Land and Environment Court


New South Wales

Medium Neutral Citation: Landco (NSW) Pty Ltd v Camden Council [2017] NSWLEC 86
Hearing dates: 14 July 2017
Date of orders: 14 July 2017
Decision date: 19 July 2017
Jurisdiction:Class 1
Before: Robson J
Decision:

See orders at [2]

Catchwords: DIRECTIONS – delay in preparation of joint expert report – whether one expert is entitled to affix amended plans to joint report – experts unable to agree on form and content of joint report – directions made requiring experts to complete their allocated task
Legislation Cited: Uniform Civil Procedure Rules 2005 (NSW)
Cases Cited: John v Henderson (No 1) [2013] NSWSC 1435
Marinkovic v Rockdale City Council [2007] NSWLEC 71; (2007) 151 LGERA 385
Ruan v Cumberland Council [2016] NSWLEC 1565
Category:Procedural and other rulings
Parties: Landco (NSW) Pty Ltd (Applicant)
Camden Council (Respondent)
Representation:

Counsel:
A Gadiel, solicitor (Applicant)
C Novak (Respondent)

  Solicitors:
Mills Oakley (Applicant)
Swaab Attorneys (Respondent)
File Number(s): 2017/00080132
Publication restriction: No

REASONS

  1. At 3:00pm on Friday, 14 July 2017 these proceedings came before me as Duty Judge. The parties’ legal representatives had requested that the matter be listed before the Registrar on 14 July 2017 for directions and to explain the delay in the preparation of a town planning/urban design joint report that was to be filed and served by 7 July 2017. The matter was transferred to me as Duty Judge as the Class 1 hearing is to commence next Thursday 20 July 2017.

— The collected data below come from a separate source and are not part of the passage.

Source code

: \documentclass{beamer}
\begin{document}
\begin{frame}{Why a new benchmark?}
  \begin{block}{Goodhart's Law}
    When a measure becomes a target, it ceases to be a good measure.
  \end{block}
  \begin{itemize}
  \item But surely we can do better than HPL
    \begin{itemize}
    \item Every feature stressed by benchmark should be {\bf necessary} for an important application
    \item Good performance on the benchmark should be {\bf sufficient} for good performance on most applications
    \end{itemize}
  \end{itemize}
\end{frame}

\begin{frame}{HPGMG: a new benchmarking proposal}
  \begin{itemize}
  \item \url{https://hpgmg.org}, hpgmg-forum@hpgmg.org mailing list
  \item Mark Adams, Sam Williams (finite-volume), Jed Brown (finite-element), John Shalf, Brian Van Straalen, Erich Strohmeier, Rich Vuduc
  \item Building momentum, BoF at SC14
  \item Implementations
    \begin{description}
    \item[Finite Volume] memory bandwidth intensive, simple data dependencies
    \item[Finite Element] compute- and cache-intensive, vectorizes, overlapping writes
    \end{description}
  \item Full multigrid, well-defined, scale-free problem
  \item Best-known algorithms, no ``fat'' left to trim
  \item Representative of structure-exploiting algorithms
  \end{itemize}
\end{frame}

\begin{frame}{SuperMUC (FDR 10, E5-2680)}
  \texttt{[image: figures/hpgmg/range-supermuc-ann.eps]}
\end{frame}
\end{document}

  2. Mr Gadiel, solicitor, appeared for the applicant and Ms Novak, of counsel, appeared for the respondent, Camden Council (‘Council’). Detailed documentary material was provided and oral submissions made. At the completion of the submissions, I indicated to the parties that due to the fact that the hearing was imminent and the nature of the dispute between the parties, which I will summarise below, I considered it appropriate to provide orders immediately (with some truncated reasons) and I indicated to the parties that I would provide short written reasons as soon as practical. The Orders I made (including two notes) were as follows:

  1. The joint report of the town planning and urban design experts is to be filed and served by 5:00pm on 17 July 2017.

  2. The joint report is to identify the matters upon which the experts agree and disagree, and the reasons for the agreement and disagreement.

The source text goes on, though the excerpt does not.